Published online by Cambridge University Press: 22 September 2009
Readers intent on the issues that are central to Ptolemy's methodology can be forgiven for ignoring some of the present chapter's more detailed ruminations in favour of their own, less pernickety reading of 1.3. My remarks in this chapter amount to a partial commentary on that stretch of text, and on little else. As I remarked earlier, the phase of the investigation conducted here, which I labelled as Stage (i), is only a preliminary. It is designed to establish the proposition that pitch is a quantitative attribute of sound, and to identify the causal factors responsible for its variations. Ptolemy treats these questions as closely interconnected. The proposition about pitch cannot be established without a study of the causes; and in practice the two issues are pursued simultaneously. Both have important roles in the sequel.

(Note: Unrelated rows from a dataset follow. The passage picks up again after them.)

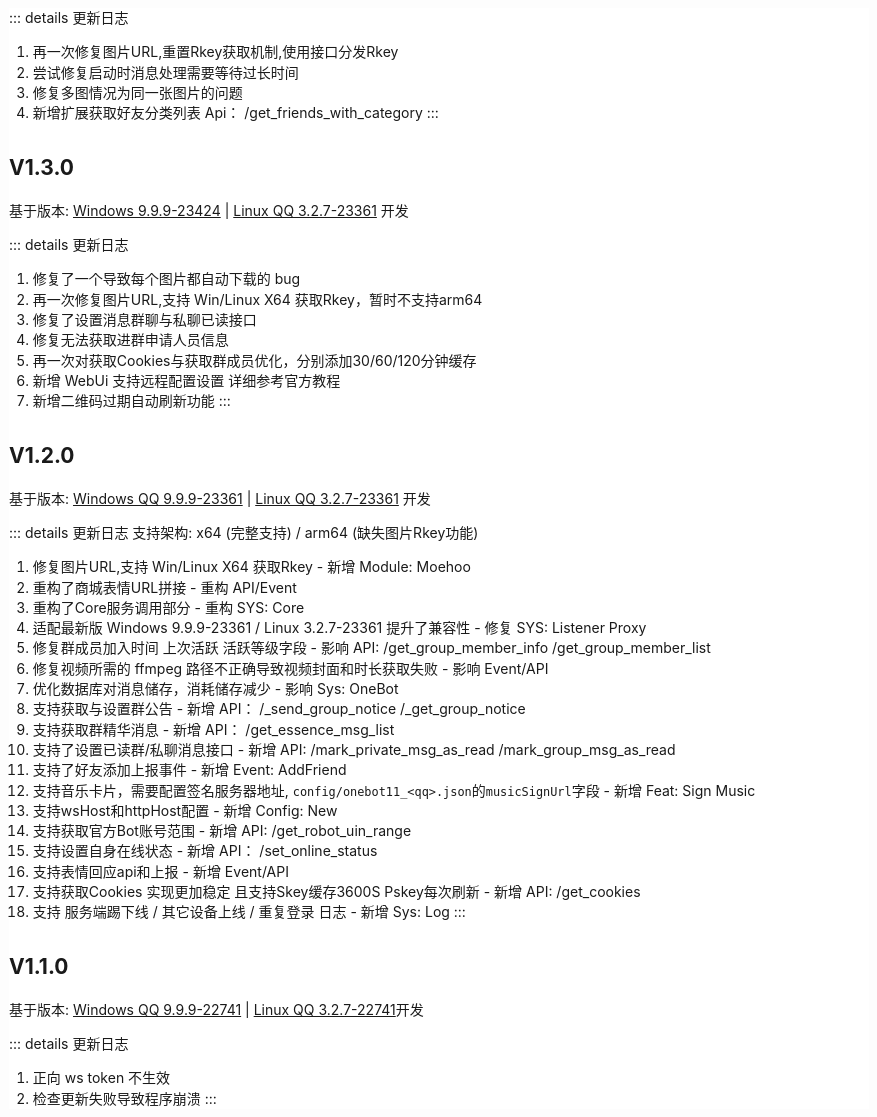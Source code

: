 ::: details 更新日志

1. 再一次修复图片URL,重置Rkey获取机制,使用接口分发Rkey
2. 尝试修复启动时消息处理需要等待过长时间
3. 修复多图情况为同一张图片的问题
4. 新增扩展获取好友分类列表 Api： /get_friends_with_category
:::

## V1.3.0

基于版本: [Windows 9.9.9-23424](https://dldir1.qq.com/qqfile/qq/QQNT/Windows/QQ_9.9.9_240507_x64_01.exe) | [Linux QQ 3.2.7-23361](https://dldir1.qq.com/qqfile/qq/QQNT/8b4fdf81/linuxqq_3.2.7-23361_amd64.deb) 开发

::: details 更新日志

1. 修复了一个导致每个图片都自动下载的 bug
2. 再一次修复图片URL,支持 Win/Linux X64 获取Rkey，暂时不支持arm64
3. 修复了设置消息群聊与私聊已读接口
4. 修复无法获取进群申请人员信息
5. 再一次对获取Cookies与获取群成员优化，分别添加30/60/120分钟缓存
6. 新增 WebUi 支持远程配置设置 详细参考官方教程
7. 新增二维码过期自动刷新功能
:::

## V1.2.0

基于版本: [Windows QQ 9.9.9-23361](https://dldir1.qq.com/qqfile/qq/QQNT/5e09ff15/QQ9.9.9.23361_x64.exe) | [Linux QQ 3.2.7-23361](https://dldir1.qq.com/qqfile/qq/QQNT/8b4fdf81/linuxqq_3.2.7-23361_amd64.deb) 开发

::: details 更新日志
支持架构: x64 (完整支持) / arm64 (缺失图片Rkey功能)

1. 修复图片URL,支持 Win/Linux X64 获取Rkey - 新增 Module: Moehoo
2. 重构了商城表情URL拼接 - 重构 API/Event
3. 重构了Core服务调用部分 - 重构 SYS: Core
4. 适配最新版 Windows 9.9.9-23361 / Linux 3.2.7-23361 提升了兼容性 - 修复 SYS: Listener Proxy
5. 修复群成员加入时间 上次活跃 活跃等级字段 - 影响 API: /get_group_member_info /get_group_member_list
6. 修复视频所需的 ffmpeg 路径不正确导致视频封面和时长获取失败 - 影响 Event/API
7. 优化数据库对消息储存，消耗储存减少 - 影响 Sys: OneBot
8. 支持获取与设置群公告 - 新增 API： /_send_group_notice /_get_group_notice
9. 支持获取群精华消息 - 新增 API： /get_essence_msg_list
10. 支持了设置已读群/私聊消息接口 - 新增 API: /mark_private_msg_as_read /mark_group_msg_as_read
11. 支持了好友添加上报事件 - 新增 Event: AddFriend
12. 支持音乐卡片，需要配置签名服务器地址, `config/onebot11_<qq>.json`的`musicSignUrl`字段 - 新增 Feat: Sign Music
13. 支持wsHost和httpHost配置 - 新增 Config: New
14. 支持获取官方Bot账号范围 - 新增 API: /get_robot_uin_range
15. 支持设置自身在线状态 - 新增 API： /set_online_status
16. 支持表情回应api和上报 - 新增 Event/API
17. 支持获取Cookies 实现更加稳定 且支持Skey缓存3600S Pskey每次刷新 - 新增 API: /get_cookies
18. 支持 服务端踢下线 / 其它设备上线 / 重复登录 日志 - 新增 Sys: Log
:::

## V1.1.0

基于版本: [Windows QQ 9.9.9-22741](https://dldir1.qq.com/qqfile/qq/QQNT/Windows/QQ_9.9.9_240403_x64_01.exe) | [Linux QQ 3.2.7-22741](https://dldir1.qq.com/qqfile/qq/QQNT/Linux/QQ_3.2.7_240403_amd64_01.deb)开发

::: details 更新日志

1. 正向 ws token 不生效
2. 检查更新失败导致程序崩溃
:::
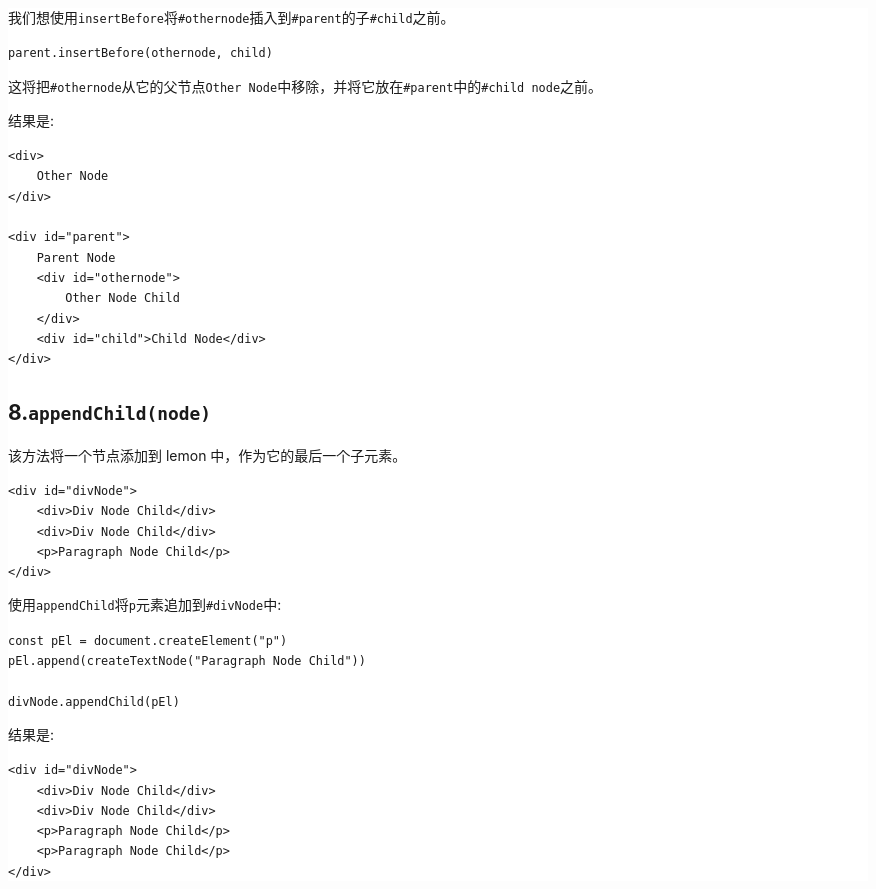 我们想使用`insertBefore`将`#othernode`插入到`#parent`的子`#child`之前。

```
parent.insertBefore(othernode, child)

```

这将把`#othernode`从它的父节点`Other Node`中移除，并将它放在`#parent`中的`#child node`之前。

结果是:

```
<div>
    Other Node
</div>

<div id="parent">
    Parent Node
    <div id="othernode">
        Other Node Child
    </div>
    <div id="child">Child Node</div>
</div>

```

## 8.`appendChild(node)`

该方法将一个节点添加到 lemon 中，作为它的最后一个子元素。

```
<div id="divNode">
    <div>Div Node Child</div>
    <div>Div Node Child</div>
    <p>Paragraph Node Child</p>
</div>

```

使用`appendChild`将`p`元素追加到`#divNode`中:

```
const pEl = document.createElement("p")
pEl.append(createTextNode("Paragraph Node Child"))

divNode.appendChild(pEl)

```

结果是:

```
<div id="divNode">
    <div>Div Node Child</div>
    <div>Div Node Child</div>
    <p>Paragraph Node Child</p>
    <p>Paragraph Node Child</p>    
</div>

```

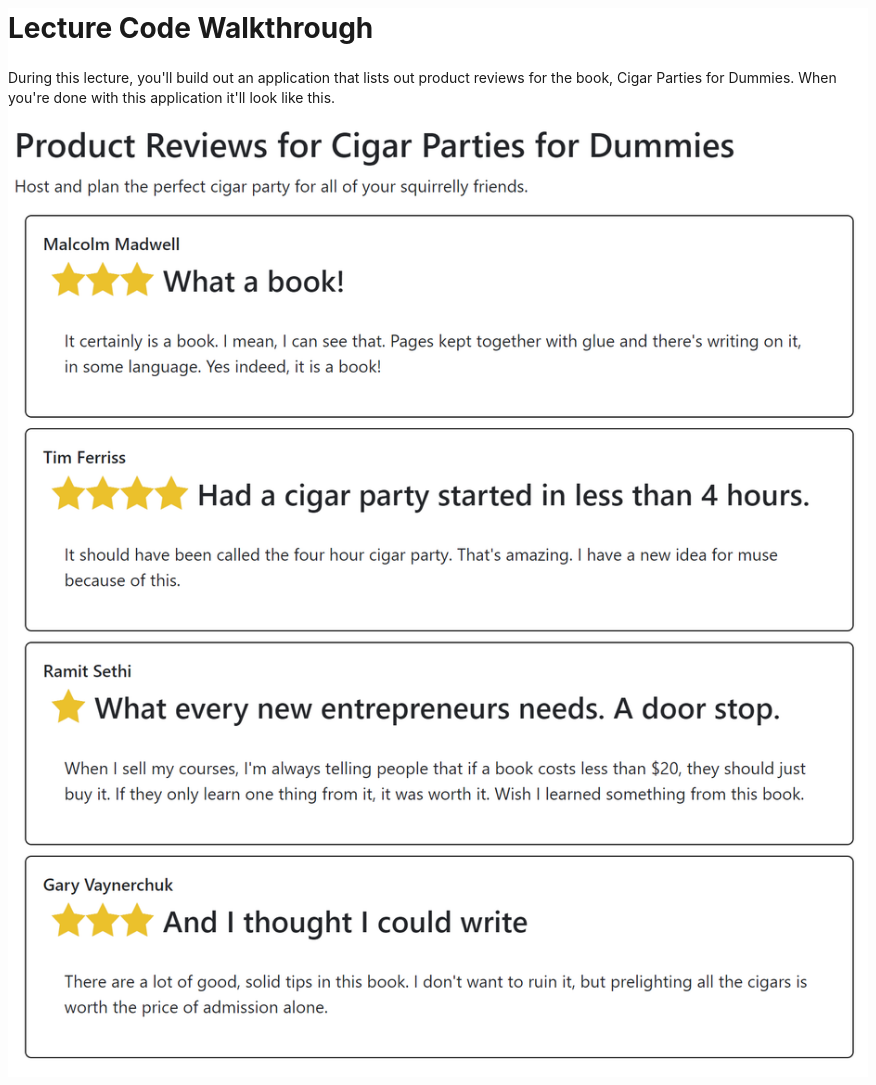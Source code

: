 # Lecture Code Walkthrough

During this lecture, you'll build out an application that lists out product reviews for the book, Cigar Parties for Dummies. When you're done with this application it'll look like this.

![Product Reviews Complete](img/product-reviews-complete.png)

The first will legitimise Ptolemy's policy of expressing pitch relations as ratios of numbers, in accordance with their mathematical forms rather than with the corresponding pathē. The second will serve as a basis for correlating the one mode of description with the other; it will also provide an account of the principles underlying the construction of experimental instruments, and the groundwork for an understanding of their use. The main purposes of my project would be served well enough by a bare sketch of the arguments in this passage.
Nevertheless, the details are of some interest, and I shall spend a little time on them.